# 1938 Colson Imperial



## Freqman1 (Aug 18, 2021)

I know some of you been thinking dang did he go foreign on us posting all those eyetalian bikes? Nope bought plenty of iron built right here in the good 'ol US of A as well. Case in point is this bike I actually bought right before I left but the fenders and guard didn't arrive until I was already down the road. Finally got it put together today and gave it a check ride--everything a-ok. Gotta give a shout out to @fordmike65 for alerting me to this one and @rickyd for allowing me to be the next caretaker of this rare machine. V/r Shawn


----------



## kreika (Aug 18, 2021)

.


----------



## fordmike65 (Aug 18, 2021)

If I had the dough I would've loved putting these two side by side!


----------



## kreika (Aug 18, 2021)

kreika said:


> Great looking bike! I picked up a 1938 waterfall badged Colson awhile back. Is the unmarked waterfall badge with a head tube badge an earlier option?= Mike’s pic answers that. lol


----------



## bobcycles (Aug 18, 2021)

Biggest mistake I made was like 25 years ago at the local Vets Stadium antique flea market...a lady had the womans version
dissassembled but complete in a box for 300.00... I passed like an asssssed.
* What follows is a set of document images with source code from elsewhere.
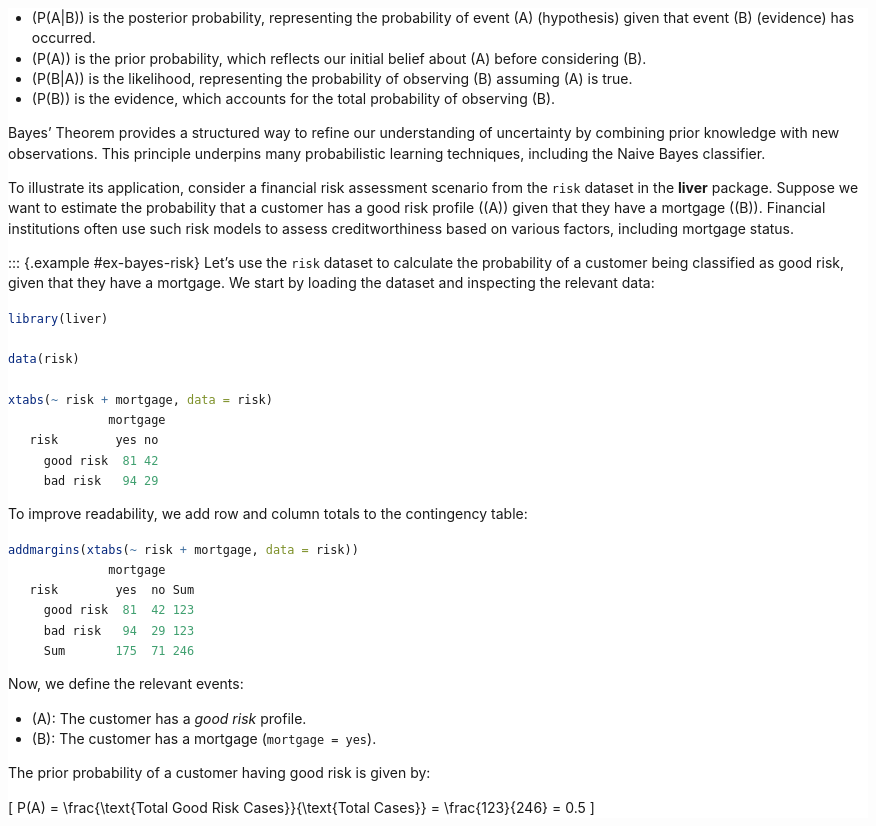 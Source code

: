 - \(P(A|B)\) is the posterior probability, representing the probability of event \(A\) (hypothesis) given that event \(B\) (evidence) has occurred.  
- \(P(A)\) is the prior probability, which reflects our initial belief about \(A\) before considering \(B\).  
- \(P(B|A)\) is the likelihood, representing the probability of observing \(B\) assuming \(A\) is true.  
- \(P(B)\) is the evidence, which accounts for the total probability of observing \(B\).  

Bayes’ Theorem provides a structured way to refine our understanding of uncertainty by combining prior knowledge with new observations. This principle underpins many probabilistic learning techniques, including the Naive Bayes classifier.  

To illustrate its application, consider a financial risk assessment scenario from the `risk` dataset in the **liver** package. Suppose we want to estimate the probability that a customer has a good risk profile (\(A\)) given that they have a mortgage (\(B\)). Financial institutions often use such risk models to assess creditworthiness based on various factors, including mortgage status.  

::: {.example #ex-bayes-risk}
Let’s use the `risk` dataset to calculate the probability of a customer being classified as good risk, given that they have a mortgage. We start by loading the dataset and inspecting the relevant data:  


``` r
library(liver)         

data(risk)

xtabs(~ risk + mortgage, data = risk)
              mortgage
   risk        yes no
     good risk  81 42
     bad risk   94 29
```

To improve readability, we add row and column totals to the contingency table:  


``` r
addmargins(xtabs(~ risk + mortgage, data = risk))
              mortgage
   risk        yes  no Sum
     good risk  81  42 123
     bad risk   94  29 123
     Sum       175  71 246
```



Now, we define the relevant events:  

- \(A\): The customer has a *good risk* profile.  
- \(B\): The customer has a mortgage (`mortgage = yes`).  

The prior probability of a customer having good risk is given by:  

\[
P(A) = \frac{\text{Total Good Risk Cases}}{\text{Total Cases}} = \frac{123}{246} = 0.5
\]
DOH

Shawn you must know how rare those 38's are...I have one and it's a favorite ...thanks to Mike Fitz Copake
many years ago


----------



## rollfaster (Aug 19, 2021)

That bike found a great home in your collection Shawn!


----------



## catfish (Aug 19, 2021)

Beautiful bike


----------



## New Mexico Brant (Aug 19, 2021)

It must be like Christmas coming home and having all these bikes waiting for you Shawn!  Congratulations on such a fabulous bike!


----------



## Freqman1 (Aug 19, 2021)

New Mexico Brant said:


> It must be like Christmas coming home and having all these bikes waiting for you Shawn!  Congratulations on such a fabulous bike!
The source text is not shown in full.